The United States is not a confederation; either in the sense of the Articles of Confederation or the Confederate constitution. It is a federal system that divides powers, authorities, and responsibilities among the U.S. government, the state governments, and municipal governments. Right now states and municipalities are financially strained because of the economic downturn resulting from the coronavirus (SARS-CoV)2 and COVID-19 pandemic. States do not have the financial reserves to pay for wide scale testing. Nor are they allowed to deficit-spend to do so. Only the federal government has the ability to backstop this effort.

The good news is that someone in the Trump administration reversed this decision today. The Department of Health and Human Services (HHS) has announced that states now have a choice: they can either take over and fund testing themselves or they can continue to rely on federal funding and oversight to continue testing. The reversal of this decision is good news.

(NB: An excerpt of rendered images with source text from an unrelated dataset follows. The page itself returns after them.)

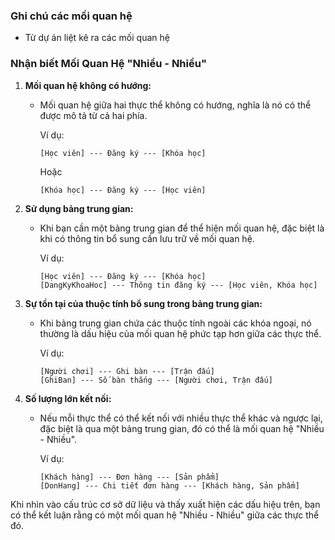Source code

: ### Ghi chú các mối quan hệ
- Từ dự án liệt kê ra các mối quan hệ

### Nhận biết Mối Quan Hệ "Nhiều - Nhiều"

1. **Mối quan hệ không có hướng:**
   - Mối quan hệ giữa hai thực thể không có hướng, nghĩa là nó có thể được mô tả từ cả hai phía.

     Ví dụ:
     ```plaintext
     [Học viên] --- Đăng ký --- [Khóa học]
     ```
     Hoặc
     ```plaintext
     [Khóa học] --- Đăng ký --- [Học viên]
     ```

2. **Sử dụng bảng trung gian:**
   - Khi bạn cần một bảng trung gian để thể hiện mối quan hệ, đặc biệt là khi có thông tin bổ sung cần lưu trữ về mối quan hệ.

     Ví dụ:
     ```plaintext
     [Học viên] --- Đăng ký --- [Khóa học]
     [DangKyKhoaHoc] --- Thông tin đăng ký --- [Học viên, Khóa học]
     ```

3. **Sự tồn tại của thuộc tính bổ sung trong bảng trung gian:**
   - Khi bảng trung gian chứa các thuộc tính ngoài các khóa ngoại, nó thường là dấu hiệu của mối quan hệ phức tạp hơn giữa các thực thể.

     Ví dụ:
     ```plaintext
     [Người chơi] --- Ghi bàn --- [Trận đấu]
     [GhiBan] --- Số bàn thắng --- [Người chơi, Trận đấu]
     ```

4. **Số lượng lớn kết nối:**
   - Nếu mỗi thực thể có thể kết nối với nhiều thực thể khác và ngược lại, đặc biệt là qua một bảng trung gian, đó có thể là mối quan hệ "Nhiều - Nhiều".

     Ví dụ:
     ```plaintext
     [Khách hàng] --- Đơn hàng --- [Sản phẩm]
     [DonHang] --- Chi tiết đơn hàng --- [Khách hàng, Sản phẩm]
     ```

Khi nhìn vào cấu trúc cơ sở dữ liệu và thấy xuất hiện các dấu hiệu trên, bạn có thể kết luận rằng có một mối quan hệ "Nhiều - Nhiều" giữa các thực thể đó.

The only way that it will be possible to re-open the U.S. and begin to get people back to work without risking a second wave of community spread based infections is to test widely. Testing widely means not only doing the slow RNA tests to determine if someone is currently infected, but also the faster antibody (serology) tests that are beginning to come online. These tests will indicate if someone is, or was, infected with COVID-19. It is these rapid antibody tests that will have to be administered repeatedly, until either a treatment, or a vaccine for COVID-19, is developed and determined to be both safe and effective to combat COVID-19 in humans.

The timely, accurate data derived from testing as many Americans as possible is what federal, state, and local decision makers need, in order to make the best decisions possible about how to respond to COVID-19. This includes how long Americans need to socially isolate and shelter in place.

As the federal government continues its efforts to respond to the pandemic by getting necessary supplies to states and municipalities — personal protective equipment (PPE), ventilators, and other necessary medical supplies — it needs to seriously increase the amount of testing for COVID-19. The only way to know where to direct the necessary supplies and to be able to make the best decisions possible in responding to the pandemic is to using timely, accurate information about its spread. The only way to have timely, accurate information about the spread throughout the U.S. is by widespread testing.